Digital Banks No Longer Rely on Banking for Profit; The Real Goldmines Are Stablecoins and Identity Verification
Digital banks are no longer competing on user scale but on revenue per customer, as seen in Revolut's diversified income streams versus Nubank's reliance on credit. The real value lies in stablecoins and identity authentication.

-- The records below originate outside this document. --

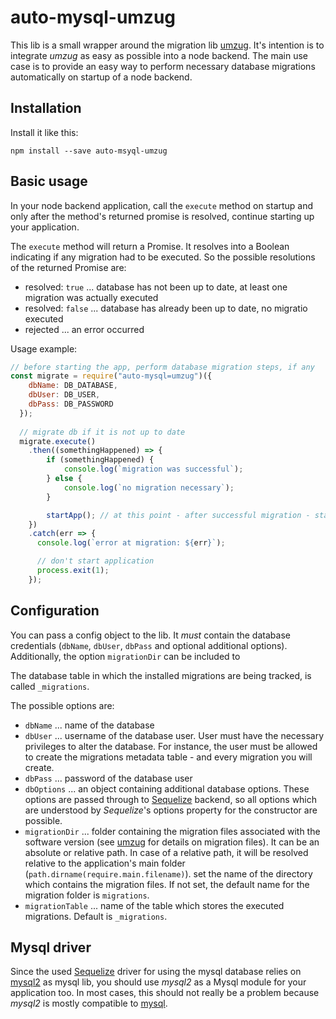 # auto-mysql-umzug

This lib is a small wrapper around the migration lib [umzug](https://www.npmjs.com/package/umzug). 
It's intention is to integrate *umzug* as easy as possible into a node backend.
The main use case is to provide an easy way to perform necessary database migrations automatically on 
startup of a node backend.

## Installation

Install it like this:

    npm install --save auto-msyql-umzug

## Basic usage

In your node backend application, call the `execute` method on startup and only after the method's returned promise
is resolved, continue starting up your application. 

The `execute` method will return a Promise. It resolves into a Boolean indicating if any migration had to be executed. So the possible resolutions of the returned Promise are:

* resolved: `true` ... database has not been up to date, at least one migration was actually executed
* resolved: `false` ... database has already been up to date, no migratio executed
* rejected ...  an error occurred

Usage example:

```js
// before starting the app, perform database migration steps, if any
const migrate = require("auto-mysql=umzug")({
    dbName: DB_DATABASE,
    dbUser: DB_USER,
    dbPass: DB_PASSWORD
  });
  
  // migrate db if it is not up to date
  migrate.execute()
    .then((somethingHappened) => {
        if (somethingHappened) {
            console.log(`migration was successful`);
        } else {
            console.log(`no migration necessary`);
        }

        startApp(); // at this point - after successful migration - start your application
    })
    .catch(err => {
      console.log(`error at migration: ${err}`);

      // don't start application
      process.exit(1);
    });
```

## Configuration

You can pass a config object to the lib. It *must* contain the database credentials (`dbName`, `dbUser`, `dbPass` and optional additional options). Additionally, the option `migrationDir` can be included to

The database table in which the installed migrations are being tracked, is called `_migrations`.

The possible options are:

* `dbName` ... name of the database
* `dbUser` ... username of the database user. User must have the necessary privileges to alter the database. For instance, the user must be allowed to create the migrations metadata table - and every migration you will create.
* `dbPass` ... password of the database user
* `dbOptions` ... an object containing additional database options. These options are passed through to [Sequelize](https://github.com/sequelize/sequelize) backend, so all options which are understood by *Sequelize*'s options property for the constructor are possible.
* `migrationDir` ... folder containing the migration files associated with the software version (see [umzug](https://www.npmjs.com/package/umzug) for details on migration files). It can be an absolute or relative path. In case of a relative path, it will be resolved relative to the application's main folder (`path.dirname(require.main.filename)`).  set the name of the directory which contains the migration files. If not set, the default name for the migration folder is `migrations`.
* `migrationTable` ... name of the table which stores the executed migrations. Default is `_migrations`.

## Mysql driver

Since the used [Sequelize](https://github.com/sequelize/sequelize) driver for using the mysql database relies on [mysql2](https://www.npmjs.com/package/mysql2) as mysql lib, you should use *mysql2* as a Mysql module for your application too. In most cases, this should not really be a problem because *mysql2* is mostly compatible to [mysql](https://www.npmjs.com/package/mysql).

Stablecoins, especially those backed by reserves, generate profit from interest on assets like treasury bonds—a revenue stream captured by issuers, not front-end platforms. This has pushed firms like Stripe and Circle to build proprietary settlement networks (e.g., Tempo, Arc) to control profitability, privacy, and transaction efficiency. Stablecoins disrupt traditional payment systems by enabling direct, low-cost transfers, forcing digital banks to integrate stablecoin channels or become obsolete.
Simultaneously, identity authentication is evolving into a portable, cross-platform system. Initiatives like the EU Digital Identity Wallet and crypto projects (Worldcoin, Gitcoin Passport, Polygon ID) aim to create reusable digital identities, reducing redundant KYC processes. This shifts digital banks from controlling identity to becoming service providers within a trusted identity framework.

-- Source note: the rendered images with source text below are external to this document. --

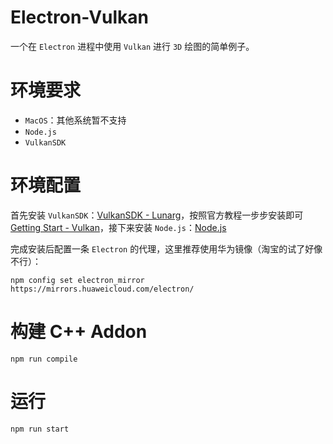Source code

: # Electron-Vulkan

一个在 `Electron` 进程中使用 `Vulkan` 进行 `3D` 绘图的简单例子。

# 环境要求

* `MacOS`：其他系统暂不支持
* `Node.js`
* `VulkanSDK`

# 环境配置

首先安装 `VulkanSDK`：[VulkanSDK - Lunarg](https://vulkan.lunarg.com/sdk/home)，按照官方教程一步步安装即可 [Getting Start - Vulkan](https://vulkan.lunarg.com/doc/sdk/1.2.148.1/mac/getting_started.html)，接下来安装 `Node.js`：[Node.js](http://nodejs.cn/)

完成安装后配置一条 `Electron` 的代理，这里推荐使用华为镜像（淘宝的试了好像不行）：

```shell
npm config set electron_mirror https://mirrors.huaweicloud.com/electron/
```

# 构建 C++ Addon

```shell
npm run compile
```

# 运行

```shell
npm run start
```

Future digital banks will succeed by focusing on one of three models:
1. **Interest-driven**: Profit from user deposits via stablecoin interest and staking.
2. **Payment flow-driven**: Generate revenue from high transaction volumes as the default transfer channel.
3. **Infrastructure-driven**: Control stablecoin issuance, reserves, and settlement for the highest profitability.
The market will split between consumer-facing apps (low switching costs) and infrastructure players (high stickiness, core to value flow).